Justices sympathetic to immigrant in ID theft case
MARK SHERMAN
WASHINGTON - The Supreme Court appeared poised Wednesday to rule that
undocumented immigrants who use phony Social Security numbers to get work
should not be considered identity thieves, even if those numbers belong
to real people.
The court seemed likely to reject the government's argument that, under
a 2004 law that metes out a mandatory two-year prison term for "aggravated
identity theft," prosecutors do not have to offer any proof that a defendant
knew the identification belonged to someone else and was not simply made
up.
Should someone get two extra years in prison "if it just so happens
that the number you picked out of the air belongs to someone else?" Chief
Justice John Roberts asked Justice Department lawyer Toby Heytens.
In response, Heytens urged the justices to look at the law from the
perspective of the victims, who care only that someone is using their seemingly
private personal information.
Kevin Russell, a Washington lawyer arguing on behalf of an undocumented
worker from Mexico, said there is no question that his client committed
a crime by using false documents. But Russell said Congress was trying
to toughen penalties for identity thieves who gain access to people's private
information to drain their accounts and run up bills in their name.
Undocumented workers commonly buy ID cards from forgers without any
intention of invading someone else's privacy, he said. Russell said there
are roughly a billion possible Social Security numbers, only about 400
million of which have been used.
Russell's client, Ignacio Carlos Flores-Figueroa, came to the attention
of authorities when decided to drop the assumed name and phony ID numbers
he had used for six years. Flores-Figueroa gave his employer his real name
and new Social Security and alien registration numbers. Those numbers,
however, belonged to real people.
Federal prosecutors won a conviction under the 2004 identity theft
law and the 8th U.S. Circuit Court of Appeals upheld the conviction.
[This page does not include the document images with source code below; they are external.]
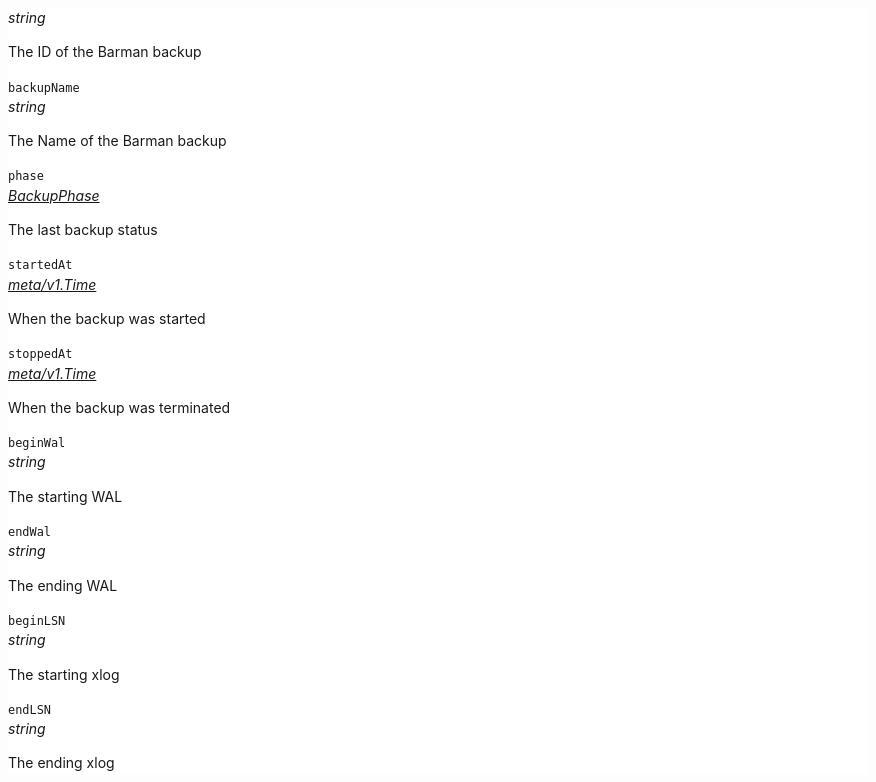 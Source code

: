 <i>string</i>
</td>
<td>
   <p>The ID of the Barman backup</p>
</td>
</tr>
<tr><td><code>backupName</code><br/>
<i>string</i>
</td>
<td>
   <p>The Name of the Barman backup</p>
</td>
</tr>
<tr><td><code>phase</code><br/>
<a href="#postgresql-cnpg-io-v1-BackupPhase"><i>BackupPhase</i></a>
</td>
<td>
   <p>The last backup status</p>
</td>
</tr>
<tr><td><code>startedAt</code><br/>
<a href="https://kubernetes.io/docs/reference/generated/kubernetes-api/v1.27/#time-v1-meta"><i>meta/v1.Time</i></a>
</td>
<td>
   <p>When the backup was started</p>
</td>
</tr>
<tr><td><code>stoppedAt</code><br/>
<a href="https://kubernetes.io/docs/reference/generated/kubernetes-api/v1.27/#time-v1-meta"><i>meta/v1.Time</i></a>
</td>
<td>
   <p>When the backup was terminated</p>
</td>
</tr>
<tr><td><code>beginWal</code><br/>
<i>string</i>
</td>
<td>
   <p>The starting WAL</p>
</td>
</tr>
<tr><td><code>endWal</code><br/>
<i>string</i>
</td>
<td>
   <p>The ending WAL</p>
</td>
</tr>
<tr><td><code>beginLSN</code><br/>
<i>string</i>
</td>
<td>
   <p>The starting xlog</p>
</td>
</tr>
<tr><td><code>endLSN</code><br/>
<i>string</i>
</td>
<td>
   <p>The ending xlog</p>
</td>
</tr>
The government has used the charge to persuade people to plead guilty
to lesser immigration charges and accept prompt deportation. Many of those
undocumented workers had been arrested in immigration raids.
On Wednesday, the court's conservative and liberal justices signaled
they have problems with the government's use of the law against defendants
without additional evidence that those defendants knew they were invading
the privacy of real people.
A decision is expected in the spring.
The case is Flores-Figueroa v. U.S., 08-108.